Asset allocation – what and how?

Don’t put all your eggs in one basket. We’ve heard this proverb. It’s the simple principle behind the fancy jargon called asset allocation.

It’s the best thing you can do for building your wealth over time but consistently and mindfully.

What is asset allocation?

Simply put, it’s how your wealth or assets are split between different ‘asset classes’ (being equities, debt, real estate, gold/commodities etc).

But you have to be mindful of a couple of things –

Most of the industry ignores your home. Some include other real estate such as vacation home while others exclude that too. Similarly, some people have most of their wealth tied up in their own business or ESOPs. Since these are hard to model, most financial advisers exclude these and refer to just the financial or investable portfolio when talking about asset allocation. It’s not right or wrong – it depends on the objective.

Secondly, remember we discussed a few approaches to financial planning –
the one timeline modeling approach where all our goals are put into one timeline and then we see how all our assets/liabilities are likely to grow to meet those goals
The goals-based approach where assets are matched to goals
The rule of thumb or heuristic method

Most people, when talking about asset allocation, assume that you are following the one timeline modeling approach, although of course, it’s worthwhile looking at the asset allocation for the other approaches too.

Types of asset allocation

Another thing to be aware of is the timeframe.

Long-term or strategic – 7-10 year timeframe, aiming to meet long-term goals
Short-term or tactical – 1 year timeframe, trying to time markets
Medium-term or dynamic – 2-3 year timeframe, adjusting when assets are extremely over or under-valued with the aim of reducing risk

SAA assumes long term returns from different asset classes, ignoring any current market valuations. So most MFs and WM will present a range of SAAs for different risk profiles…and you have to pick one that is most suitable to you. Risk profile, remember, is a combination of need, capacity and tolerance.

The problem with this is that market valuations are not stable. So most practitioners do SAA, and then do tactical deviations by going over/under weight based on relative valuations in the short term which is another way to estimate expected returns. But actually, saying something is expensive does not mean we know when it will mean revert so we don’t really know what the short term returns will be like. This is why short term predictions are mostly wrong.

The solution for most retail investors might be somewhere in between SAA and TAA – which is DAA. Here we adjust only to extreme over and under valuations …and mostly through cashflows rather than moving the portfolios around. So if we believe equities are extremely overpriced when we need to invest a lump sum, we allocate small amounts over time.

How to do asset allocation

The objective of asset allocation is to diversify.

So the steps are –

  1. List the asset classes available for investments
  2. Estimate their long-term expected return and volatility
  3. Estimate how the returns are likely to be correlated ie how they might relative to each other
  4. Come up with a ‘optimal’ allocation to each such that we minimise the overall portfolio volatility for a given level of return

These sound easy but are not.

Starting with listing asset classes.
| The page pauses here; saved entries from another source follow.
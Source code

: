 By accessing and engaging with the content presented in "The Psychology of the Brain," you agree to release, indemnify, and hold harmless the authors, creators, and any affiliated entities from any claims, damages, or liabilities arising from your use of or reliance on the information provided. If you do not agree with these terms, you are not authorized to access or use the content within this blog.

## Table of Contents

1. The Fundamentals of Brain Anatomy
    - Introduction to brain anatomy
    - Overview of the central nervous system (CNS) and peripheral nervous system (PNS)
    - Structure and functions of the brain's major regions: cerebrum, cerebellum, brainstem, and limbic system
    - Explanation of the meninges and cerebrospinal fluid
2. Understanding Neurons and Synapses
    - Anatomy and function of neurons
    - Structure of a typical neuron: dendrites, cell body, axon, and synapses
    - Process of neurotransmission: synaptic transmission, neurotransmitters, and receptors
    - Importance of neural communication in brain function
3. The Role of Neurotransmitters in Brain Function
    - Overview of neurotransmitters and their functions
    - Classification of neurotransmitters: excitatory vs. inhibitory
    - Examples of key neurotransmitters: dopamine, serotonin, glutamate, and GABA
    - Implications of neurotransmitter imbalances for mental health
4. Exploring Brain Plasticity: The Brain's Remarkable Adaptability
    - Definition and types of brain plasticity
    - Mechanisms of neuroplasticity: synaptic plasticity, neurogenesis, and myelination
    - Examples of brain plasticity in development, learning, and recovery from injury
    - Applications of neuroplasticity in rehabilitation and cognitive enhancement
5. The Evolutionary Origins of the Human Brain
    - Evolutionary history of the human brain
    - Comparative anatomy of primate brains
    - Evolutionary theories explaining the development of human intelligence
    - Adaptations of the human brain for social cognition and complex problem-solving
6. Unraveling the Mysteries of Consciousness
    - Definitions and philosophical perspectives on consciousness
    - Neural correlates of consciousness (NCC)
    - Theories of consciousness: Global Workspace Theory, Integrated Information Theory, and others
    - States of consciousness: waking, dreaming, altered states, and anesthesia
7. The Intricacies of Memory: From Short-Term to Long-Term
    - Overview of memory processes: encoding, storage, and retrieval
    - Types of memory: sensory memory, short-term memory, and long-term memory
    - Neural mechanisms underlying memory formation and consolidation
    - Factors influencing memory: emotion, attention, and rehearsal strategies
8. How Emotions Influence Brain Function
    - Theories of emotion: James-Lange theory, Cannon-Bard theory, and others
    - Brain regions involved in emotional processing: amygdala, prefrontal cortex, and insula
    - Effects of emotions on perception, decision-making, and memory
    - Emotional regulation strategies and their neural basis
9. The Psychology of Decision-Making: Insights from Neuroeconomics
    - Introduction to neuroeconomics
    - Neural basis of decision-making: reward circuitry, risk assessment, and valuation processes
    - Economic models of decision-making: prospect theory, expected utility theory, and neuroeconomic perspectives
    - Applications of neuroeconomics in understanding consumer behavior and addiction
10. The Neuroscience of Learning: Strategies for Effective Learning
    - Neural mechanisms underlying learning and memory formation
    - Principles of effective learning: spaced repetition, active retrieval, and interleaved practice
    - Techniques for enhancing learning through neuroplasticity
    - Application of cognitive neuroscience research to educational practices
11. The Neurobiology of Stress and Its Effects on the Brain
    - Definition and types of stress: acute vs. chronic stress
Equities is one asset class that has segments based on size of companies such as large mid and small cap. Are they really different enough with different return drivers? If not, we shouldn’t pretend they are multiple asset classes. In fixed interest, one could argue that government bonds and high yield bonds are different enough, since the former is driven by interest rates and the latter could be affected by corporate profits.

These points become clearer when doing the next steps. Can one estimate their long-term returns? Are they different enough from each other?

Estimating how their volatility and correlations is very hard. Most practitioners simply take historical data for this. Which is why sometimes we are surprised when the future turns out ot be different. A different way to do this is to think about what factors drive each asset class – like interest rates, economic growth, corporate profits – and ensure your portfolio is exposed to as many different factors as possible.

If the inputs are estimated well, the optimisation is mathematical.

Rebalancing is key in asset allocation

After spreading your assets ie doing asset allocation, chances are within a year the markets have moved so much that your report says you now have a different asset allocation. So should you bring it back to the SAA? If so, how often?

There are two approaches to rebalancing –

Time-based – say once a year or every 2 years
Range-based – when current allocations go more than x%, say 10% away from the SAA

Studies show that time-based approaches are good enough. So if you sit down once a year and rebalance, that’s a good habit.

Asset allocation is diversifying intelligently

In summary, asset allocation is about diversifying but not just randomly across asset classes. It involves doing some research and coming up with a view on which asset classes could do better over the time horizon we are aiming for. It also allows for the probability that the forecasts don’t turn out to be true.